In the early case of Daily States Pub. Co. v. Uhalt, 169 La. 893, 126 So. 228 (1930), this Court discussed Joint Adventure at length as follows:
"Joint adventure, as a legal concept, is of comparatively recent origin, and is the creature of American courts, 33 C.J.p. 841. The concept has received some recognition in this state. Ludeau v. Avoyelles Cotton Co., Inc., 164 La. 275, 113 So. 846; Doane v. Adams Co., 15 La.Ann. 350.
"`A joint adventure has been aptly defined as a special combination of two or more persons, where in some specific venture a profit is jointly sought without any actual partnership or corporate designation.' 33 C.J. p. 841. A joint adventure has also been defined as `An association of two or more persons to carry out a single business enterprise for profit.' Fletcher v. Fletcher, 206 Mich. 153, 172 N.W. 436, 440. It has been held that a corporation may be a member of a joint adventure, the purposes of which are within its corporate powers. Tusant Son Co. v. Chas. Weitz Sons, 195 Iowa 1386, 191 N.W. 884. The relations between joint adventures are assimilated to those of partners inter se. Ludeau v. Avoyelles Cotton Co., supra.

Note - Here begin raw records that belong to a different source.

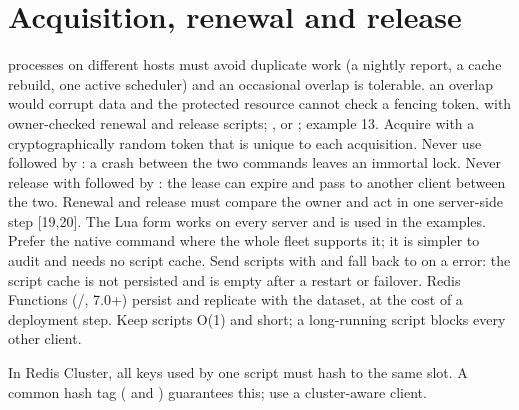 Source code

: \section{Acquisition, renewal and release}
{processes on different hosts must avoid duplicate work (a nightly report, a cache rebuild, one active scheduler) and an occasional overlap is tolerable.}
{an overlap would corrupt data and the protected resource cannot check a fencing token.}
{ with owner-checked renewal and release scripts; ,  or ; example 13.}
Acquire with a cryptographically random token that is unique to each acquisition. Never use  followed by : a crash between the two commands leaves an immortal lock. Never release with  followed by : the lease can expire and pass to another client between the two. Renewal and release must compare the owner and act in one server-side step [19,20].
The Lua form works on every server and is used in the examples. Prefer the native command where the whole fleet supports it; it is simpler to audit and needs no script cache. Send scripts with  and fall back to  on a  error: the script cache is not persisted and is empty after a restart or failover. Redis Functions (/, 7.0+) persist and replicate with the dataset, at the cost of a deployment step. Keep scripts O(1) and short; a long-running script blocks every other client.

In Redis Cluster, all keys used by one script must hash to the same slot. A common hash tag ( and ) guarantees this; use a cluster-aware client.


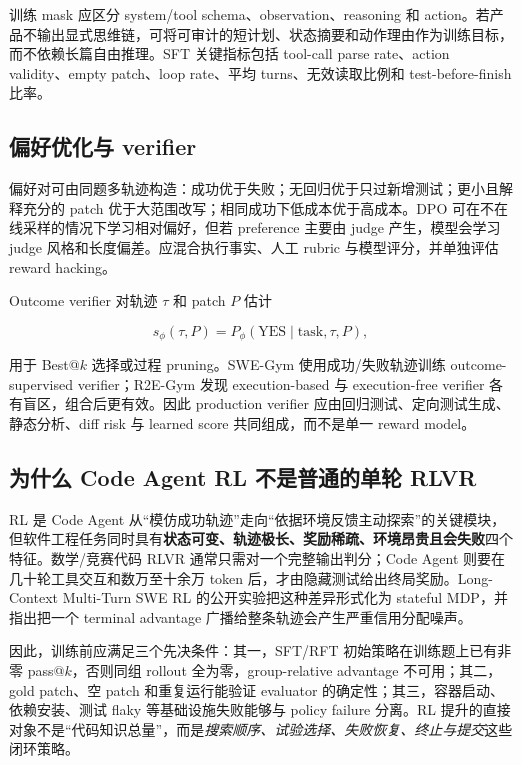 \documentclass[10pt,a4paper,UTF8,fontset=none]{ctexart}
\begin{document}
训练 mask 应区分 system/tool schema、observation、reasoning 和 action。若产品不输出显式思维链，可将可审计的短计划、状态摘要和动作理由作为训练目标，而不依赖长篇自由推理。SFT 关键指标包括 tool-call parse rate、action validity、empty patch、loop rate、平均 turns、无效读取比例和 test-before-finish 比率。

\subsection{偏好优化与 verifier}

偏好对可由同题多轨迹构造：成功优于失败；无回归优于只过新增测试；更小且解释充分的 patch 优于大范围改写；相同成功下低成本优于高成本。DPO 可在不在线采样的情况下学习相对偏好，但若 preference 主要由 judge 产生，模型会学习 judge 风格和长度偏差。应混合执行事实、人工 rubric 与模型评分，并单独评估 reward hacking。

Outcome verifier 对轨迹 $\tau$ 和 patch $P$ 估计

\begin{equation}
s_{\phi}(\tau,P)=P_{\phi}(\mathrm{YES}\mid \text{task},\tau,P),
\label{zh:eq:verifier}
\end{equation}

用于 Best@$k$ 选择或过程 pruning。SWE-Gym 使用成功/失败轨迹训练 outcome-supervised verifier\cite{zh:pan2024swegym}；R2E-Gym 发现 execution-based 与 execution-free verifier 各有盲区，组合后更有效\cite{zh:jain2025r2egym}。因此 production verifier 应由回归测试、定向测试生成、静态分析、diff risk 与 learned score 共同组成，而不是单一 reward model。

\subsection{为什么 Code Agent RL 不是普通的单轮 RLVR}

RL 是 Code Agent 从“模仿成功轨迹”走向“依据环境反馈主动探索”的关键模块，但软件工程任务同时具有\textbf{状态可变、轨迹极长、奖励稀疏、环境昂贵且会失败}四个特征。数学/竞赛代码 RLVR 通常只需对一个完整输出判分；Code Agent 则要在几十轮工具交互和数万至十余万 token 后，才由隐藏测试给出终局奖励。Long-Context Multi-Turn SWE RL 的公开实验把这种差异形式化为 stateful MDP，并指出把一个 terminal advantage 广播给整条轨迹会产生严重信用分配噪声\cite{zh:golubev2025longcontextrl}。

因此，训练前应满足三个先决条件：其一，SFT/RFT 初始策略在训练题上已有非零 pass@$k$，否则同组 rollout 全为零，group-relative advantage 不可用；其二，gold patch、空 patch 和重复运行能验证 evaluator 的确定性；其三，容器启动、依赖安装、测试 flaky 等基础设施失败能够与 policy failure 分离。RL 提升的直接对象不是“代码知识总量”，而是\emph{搜索顺序、试验选择、失败恢复、终止与提交}这些闭环策略。
\end{document}
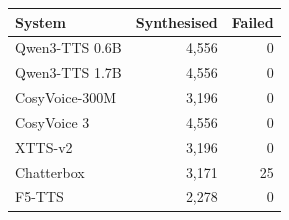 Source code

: \begin{tabular}{lrr}
\toprule
\textbf{System} & \textbf{Synthesised} & \textbf{Failed} \\
\midrule
Qwen3-TTS 0.6B & 4,556 & 0 \\
Qwen3-TTS 1.7B & 4,556 & 0 \\
CosyVoice-300M & 3,196 & 0 \\
CosyVoice 3 & 4,556 & 0 \\
XTTS-v2 & 3,196 & 0 \\
Chatterbox & 3,171 & 25 \\
F5-TTS & 2,278 & 0 \\
\bottomrule
\end{tabular}

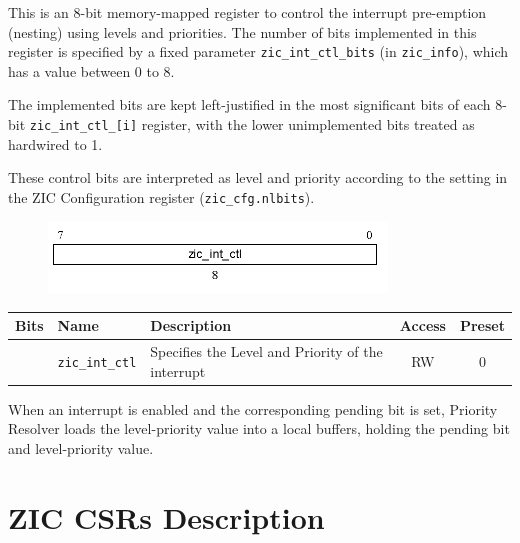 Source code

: This is an 8-bit memory-mapped register to control the interrupt pre-emption (nesting) using levels and priorities. The number of bits implemented in this register is specified by a fixed parameter \texttt{zic\_int\_ctl\_bits} (in \texttt{zic\_info}), which has a value between 0 to 8. 

The implemented bits are kept left-justified in the most significant bits of each 8-bit \texttt{zic\_int\_ctl\_[i]} register, with the lower unimplemented bits treated as hardwired to 1.

These control bits are interpreted as level and priority according to the setting in the ZIC
Configuration register (\texttt{zic\_cfg.nlbits}).

\vspace{0.5cm}
\begin{figure}[H]
    \centering
    \includegraphics[width = 9cm]{images/zic_int_ctl.png}
    \label{fig:zic_int_ctl}
\end{figure}
\vspace{0.25cm}

\vspace{0.5cm}
\begin{table}[H]
    \label{tab:zic_int_ctl}
        \centering
        \begin{tabular}{l l p{8cm} c c}
         \hline 
         \textbf{Bits} & \textbf{Name} & \textbf{Description} & \textbf{Access} & \textbf{Preset}\\ \hline \hline
         [7:0] & \texttt{zic\_int\_ctl} & Specifies the Level and Priority of the interrupt & RW & 0\\ \hline
        \end{tabular}
\end{table}
\vspace{0.5cm}

When an interrupt is enabled and the corresponding pending bit is set, Priority Resolver loads the level-priority value into a local buffers, holding the pending bit and level-priority value.

\section{ZIC CSRs Description}
\label{sec:zic-csr-description}

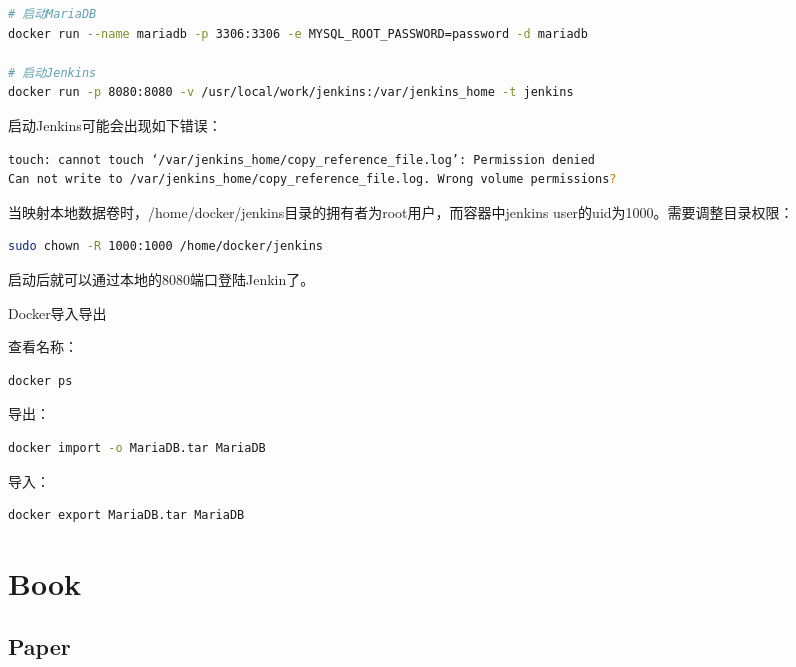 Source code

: \documentclass[8pt]{book}
\makeatletter
\numberwithin{dummy}{section}
\theoremstyle{ocrenumbox}
\theoremstyle{blacknumex}
\theoremstyle{blacknumbox}
\theoremstyle{ocrenum}
\renewcommand{\subsection}{\@startsection {subsection}{2}{\z@}
	{-3ex \@plus -0.1ex \@minus -.4ex}
	{0.5ex \@plus.2ex }
	{\normalfont\sffamily\bfseries}}
\makeatother
\begin{document}
\begin{lstlisting}[language=Bash]
# 启动MariaDB
docker run --name mariadb -p 3306:3306 -e MYSQL_ROOT_PASSWORD=password -d mariadb

# 启动Jenkins
docker run -p 8080:8080 -v /usr/local/work/jenkins:/var/jenkins_home -t jenkins
\end{lstlisting}

启动Jenkins可能会出现如下错误：

\begin{lstlisting}[language=Bash]
touch: cannot touch ‘/var/jenkins_home/copy_reference_file.log’: Permission denied
Can not write to /var/jenkins_home/copy_reference_file.log. Wrong volume permissions?
\end{lstlisting}

当映射本地数据卷时，/home/docker/jenkins目录的拥有者为root用户，而容器中jenkins user的uid为1000。需要调整目录权限：

\begin{lstlisting}[language=Bash]
sudo chown -R 1000:1000 /home/docker/jenkins
\end{lstlisting}

启动后就可以通过本地的8080端口登陆Jenkin了。

\subsection{Docker导入导出}

查看名称：

\begin{lstlisting}[language=Bash]
docker ps
\end{lstlisting}

导出：

\begin{lstlisting}[language=Bash]
docker import -o MariaDB.tar MariaDB
\end{lstlisting}

导入：

\begin{lstlisting}[language=Bash]
docker export MariaDB.tar MariaDB
\end{lstlisting}


\part{Book}

\chapter{Paper}
\end{document}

As respects the character of the business undertaken, the principal difference between a partnership and a joint adventure `is that, while a copartnership is ordinarily formed for the transaction of a general business of a particular kind, a joint adventure is usually, but not necessarily, limited to a single transaction, although the business of conducting it to a successful termination may continue for a number of years.'
"As to the duration of the association: `If no date is fixed by the contract for the termination of the adventure, or its termination is dependent upon the happening of a contingency, the agreement is usually constituted to remain in force until the purpose is accomplished, or the contingency has happened, and neither party can, without just cause, terminate the adventure until that time.' 33 C.J. p. 849. However, this is not always the case, for `Where the contract contemplates a series of business ventures, such as buying and selling corporate stocks or bonds, or real estate on speculation, and there is no time limited for the continuance of the enterprise, it is usually held that the contract is terminable at will by any party to it.' 33 C.J.p. 849. In fact, it has been held that a joint adventure is subject to the same rules, regarding its duration, as a partnership. Hardin v. Robinson, 178 A.D. 724, 162 N.Y.S. 531, affirmed by memorandum decision, 223 N.Y. 651, 119 N.E. 1047." See Duncan v. Gill, La.App., 227 So.2d 834, 835; Fossier v. American Printing Co., Ltd., La.App., 130 So.2d 529.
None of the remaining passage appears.